*Exercise*:
Extract each line holding the word "Pydantic" from the entries.

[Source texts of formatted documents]
__________________________________________________

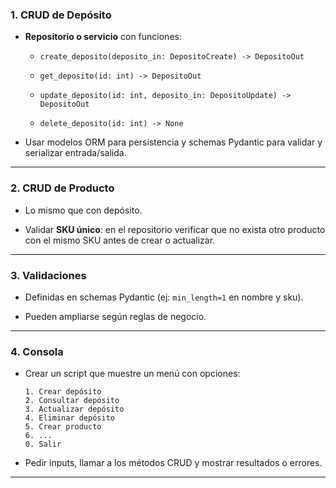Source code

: ### 1. CRUD de Depósito

-   **Repositorio o servicio** con funciones:
    
    -   `create_deposito(deposito_in: DepositoCreate) -> DepositoOut`
        
    -   `get_deposito(id: int) -> DepositoOut`
        
    -   `update_deposito(id: int, deposito_in: DepositoUpdate) -> DepositoOut`
        
    -   `delete_deposito(id: int) -> None`
        
-   Usar modelos ORM para persistencia y schemas Pydantic para validar y serializar entrada/salida.
    

----------

### 2. CRUD de Producto

-   Lo mismo que con depósito.
    
-   Validar **SKU único**: en el repositorio verificar que no exista otro producto con el mismo SKU antes de crear o actualizar.
    

----------

### 3. Validaciones

-   Definidas en schemas Pydantic (ej: `min_length=1` en nombre y sku).
    
-   Pueden ampliarse según reglas de negocio.
    

----------

### 4. Consola

-   Crear un script que muestre un menú con opciones:
    
    ```
    1. Crear depósito
    2. Consultar depósito
    3. Actualizar depósito
    4. Eliminar depósito
    5. Crear producto
    6. ...
    0. Salir
    
    ```
    
-   Pedir inputs, llamar a los métodos CRUD y mostrar resultados o errores.
    

----------


<!--stackedit_data:
eyJoaXN0b3J5IjpbMTY5MTg1OTczM119
-->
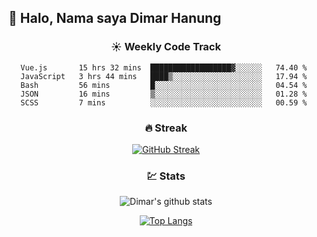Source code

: ## 👋 Halo, Nama saya **Dimar Hanung**

<center>

### :sunny: Weekly Code Track
<!--START_SECTION:waka-->
```text
Vue.js       15 hrs 32 mins  ██████████████████▓░░░░░░   74.40 % 
JavaScript   3 hrs 44 mins   ████▒░░░░░░░░░░░░░░░░░░░░   17.94 % 
Bash         56 mins         █░░░░░░░░░░░░░░░░░░░░░░░░   04.54 % 
JSON         16 mins         ▒░░░░░░░░░░░░░░░░░░░░░░░░   01.28 % 
SCSS         7 mins          ░░░░░░░░░░░░░░░░░░░░░░░░░   00.59 % 
```
<!--END_SECTION:waka-->

### :fire: Streak

[![GitHub Streak](http://github-readme-streak-stats.herokuapp.com?user=dimar-hanung)](https://git.io/streak-stats)

### :chart: Stats

![Dimar's github stats](https://github-readme-stats.vercel.app/api?username=dimar-hanung&show_icons=true&theme=vue)

[![Top Langs](https://github-readme-stats.vercel.app/api/top-langs/?username=dimar-hanung)](#)

</center>
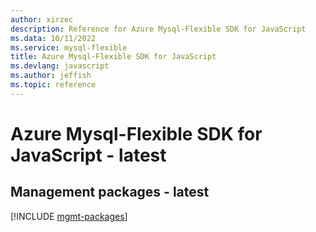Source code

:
```yaml
---
author: xirzec
description: Reference for Azure Mysql-Flexible SDK for JavaScript
ms.data: 10/11/2022
ms.service: mysql-flexible
title: Azure Mysql-Flexible SDK for JavaScript
ms.devlang: javascript
ms.author: jeffish
ms.topic: reference
---
```

# Azure Mysql-Flexible SDK for JavaScript - latest

## Management packages - latest
[!INCLUDE [mgmt-packages](mysql-flexible-mgmt-index.md)]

__________________________________________________

*Written response*:
-   Usar modelos ORM para persistencia y schemas Pydantic para validar y serializar entrada/salida.
-   Definidas en schemas Pydantic (ej: `min_length=1` en nombre y sku).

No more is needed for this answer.